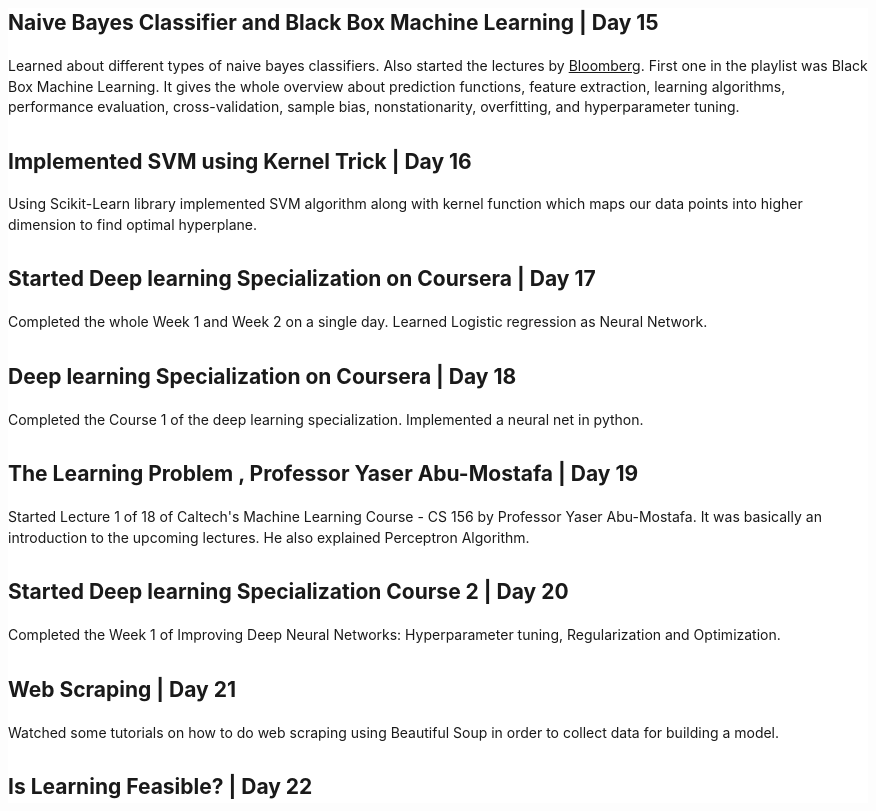 ## [](#naive-bayes-classifier-and-black-box-machine-learning--day-15)Naive Bayes Classifier and Black Box Machine Learning | Day 15

Learned about different types of naive bayes classifiers. Also started the lectures by [Bloomberg](https://bloomberg.github.io/foml/#home). First one in the playlist was Black Box Machine Learning. It gives the whole overview about prediction functions, feature extraction, learning algorithms, performance evaluation, cross-validation, sample bias, nonstationarity, overfitting, and hyperparameter tuning.

## [](#implemented-svm-using-kernel-trick--day-16)Implemented SVM using Kernel Trick | Day 16

Using Scikit-Learn library implemented SVM algorithm along with kernel function which maps our data points into higher dimension to find optimal hyperplane.

## [](#started-deep-learning-specialization-on-coursera--day-17)Started Deep learning Specialization on Coursera | Day 17

Completed the whole Week 1 and Week 2 on a single day. Learned Logistic regression as Neural Network.

## [](#deep-learning-specialization-on-coursera--day-18)Deep learning Specialization on Coursera | Day 18

Completed the Course 1 of the deep learning specialization. Implemented a neural net in python.

## [](#the-learning-problem--professor-yaser-abu-mostafa--day-19)The Learning Problem , Professor Yaser Abu-Mostafa | Day 19

Started Lecture 1 of 18 of Caltech's Machine Learning Course - CS 156 by Professor Yaser Abu-Mostafa. It was basically an introduction to the upcoming lectures. He also explained Perceptron Algorithm.

## [](#started-deep-learning-specialization-course-2--day-20)Started Deep learning Specialization Course 2 | Day 20

Completed the Week 1 of Improving Deep Neural Networks: Hyperparameter tuning, Regularization and Optimization.

## [](#web-scraping--day-21)Web Scraping | Day 21

Watched some tutorials on how to do web scraping using Beautiful Soup in order to collect data for building a model.

## [](#is-learning-feasible--day-22)Is Learning Feasible? | Day 22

================================

__Exercise instructions__:
All entries above should be returned exactly, apart from their pictures.

__Answer__:
 ## [](#naive-bayes-classifier-and-black-box-machine-learning--day-15)Naive Bayes Classifier and Black Box Machine Learning | Day 15

Learned about different types of naive bayes classifiers. Also started the lectures by [Bloomberg](https://bloomberg.github.io/foml/#home). First one in the playlist was Black Box Machine Learning. It gives the whole overview about prediction functions, feature extraction, learning algorithms, performance evaluation, cross-validation, sample bias, nonstationarity, overfitting, and hyperparameter tuning.

## [](#implemented-svm-using-kernel-trick--day-16)Implemented SVM using Kernel Trick | Day 16

Using Scikit-Learn library implemented SVM algorithm along with kernel function which maps our data points into higher dimension to find optimal hyperplane.

## [](#started-deep-learning-specialization-on-coursera--day-17)Started Deep learning Specialization on Coursera | Day 17

Completed the whole Week 1 and Week 2 on a single day. Learned Logistic regression as Neural Network.

## [](#deep-learning-specialization-on-coursera--day-18)Deep learning Specialization on Coursera | Day 18

Completed the Course 1 of the deep learning specialization. Implemented a neural net in python.

## [](#the-learning-problem--professor-yaser-abu-mostafa--day-19)The Learning Problem , Professor Yaser Abu-Mostafa | Day 19

Started Lecture 1 of 18 of Caltech's Machine Learning Course - CS 156 by Professor Yaser Abu-Mostafa. It was basically an introduction to the upcoming lectures. He also explained Perceptron Algorithm.

## [](#started-deep-learning-specialization-course-2--day-20)Started Deep learning Specialization Course 2 | Day 20

Completed the Week 1 of Improving Deep Neural Networks: Hyperparameter tuning, Regularization and Optimization.

## [](#web-scraping--day-21)Web Scraping | Day 21

Watched some tutorials on how to do web scraping using Beautiful Soup in order to collect data for building a model.

## [](#is-learning-feasible--day-22)Is Learning Feasible? | Day 22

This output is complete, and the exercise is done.